Materials and Methods

This retrospective study included clinical and instrumental data from 40 eyes of 40 patients selected among those who were treated with PRK for myopia or composed myopic astigmatism and completed a follow-up of at least 12 months. Subjects were chosen from the database of the Cornea and Refractive Surgery section of Messina University Hospital Ophthalmology Unit. Inclusion criteria were: age between 20 and 40 years; spherical equivalent between −2.75 and −7 diopters with ablation depth between 45 and 100 microns; available follow up of 12 months. Among these subjects, all suitable for PRK, 20 were chosen who had received AA supplementation when the specific product was available, and 20 (as control reference group) who did not receive AA because treated in a previous period when the food supplement was not available.

The PRK surgical procedure followed the same protocol for all patients. Oxybuprocaine hydrochloride anesthetic drops (Novesina, Thea Farma, Italy) were instilled before the surgical treatment, and the epithelium was removed with a blunt spatula in an area of 9 mm diameter, after 20% alcohol delamination for 20 s. PRK was performed with a Mel-70 G-Scan excimer laser (Carl Zeiss, Jena, Germany) provided with flying spot with gaussian profile with a diameter of 1.8 mm. The ablation zone was 7 mm with 1.8 mm of transition. After treatment, a soft therapeutic contact lens was applied for 5 days and removed when the epithelium healed.

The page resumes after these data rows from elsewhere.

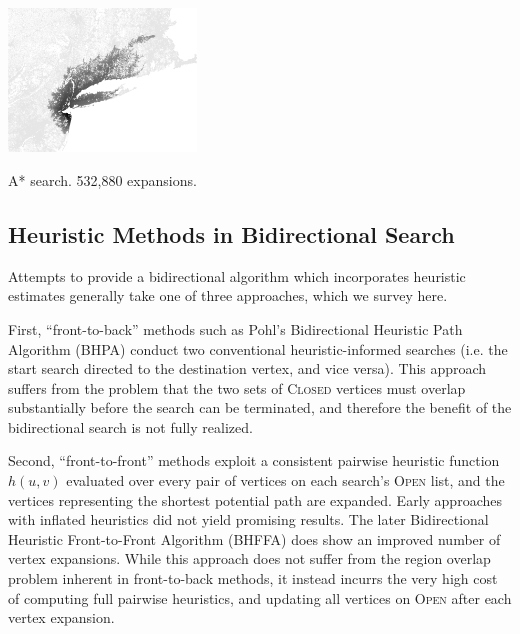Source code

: \begin{marginfigure}%
   \centering%
   \includegraphics[width=5cm]{figs/incbi-road-ne/singleshot/example-astar.png}%
   \caption{A* search.
      532,880 expansions.}%
   \label{fig:ibid:example-astar}%
\end{marginfigure}

\subsection{Heuristic Methods in Bidirectional Search}
\label{subsec:ibid:heuristic-bidirectional}

Attempts to provide a bidirectional algorithm which incorporates
heuristic estimates generally take one of three approaches,
which we survey here.

First,
``front-to-back'' methods
such as Pohl's Bidirectional Heuristic Path Algorithm (BHPA)
\citep{pohl1971bidirectional}
conduct two conventional heuristic-informed searches
(i.e. the start search directed to the destination vertex,
and vice versa).
This approach suffers from the problem that the two sets of
\textsc{Closed} vertices must overlap substantially
before the search can be terminated,
and therefore the benefit of the bidirectional search
is not fully realized.

Second,
``front-to-front'' methods exploit a consistent pairwise
heuristic function $h(u,v)$ evaluated over every pair of vertices
on each search's \textsc{Open} list,
and the vertices representing the shortest potential path are
expanded.
Early approaches with inflated heuristics
\citep{doran1966doubletree} did not yield promising results.
The later Bidirectional Heuristic Front-to-Front Algorithm
(BHFFA) \citep{champeaux1983biheuragain} does show an improved
number of vertex expansions.
While this approach does not suffer from the region overlap problem
inherent in front-to-back methods,
it instead incurrs the very high cost of computing full pairwise
heuristics, and updating all vertices on \textsc{Open}
after each vertex expansion.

All patients followed the same standard post-operative therapy used in our center, consisting for the first 5 days of eye drops with dexamethasone 0.1% and tobramycin 0.3% (Tobradex, Alcon, Italy) one drop four q.i.d. plus sodium hyaluronate (Blu Yal, Sooft Italia) one drop four q.i.d. for 6 days until healing of the epithelium; then fluorometholone 0.2% unit dose eye drops (Flumetol, Thea Farma, Italy) one drop for 4 times q.i.d. for 10 days, then 3 times daily for 20 days and twice daily for 10 days plus sodium hyaluronate (Blu Yal, Sooft Italia) one drop four q.i.d. for the following 2 months.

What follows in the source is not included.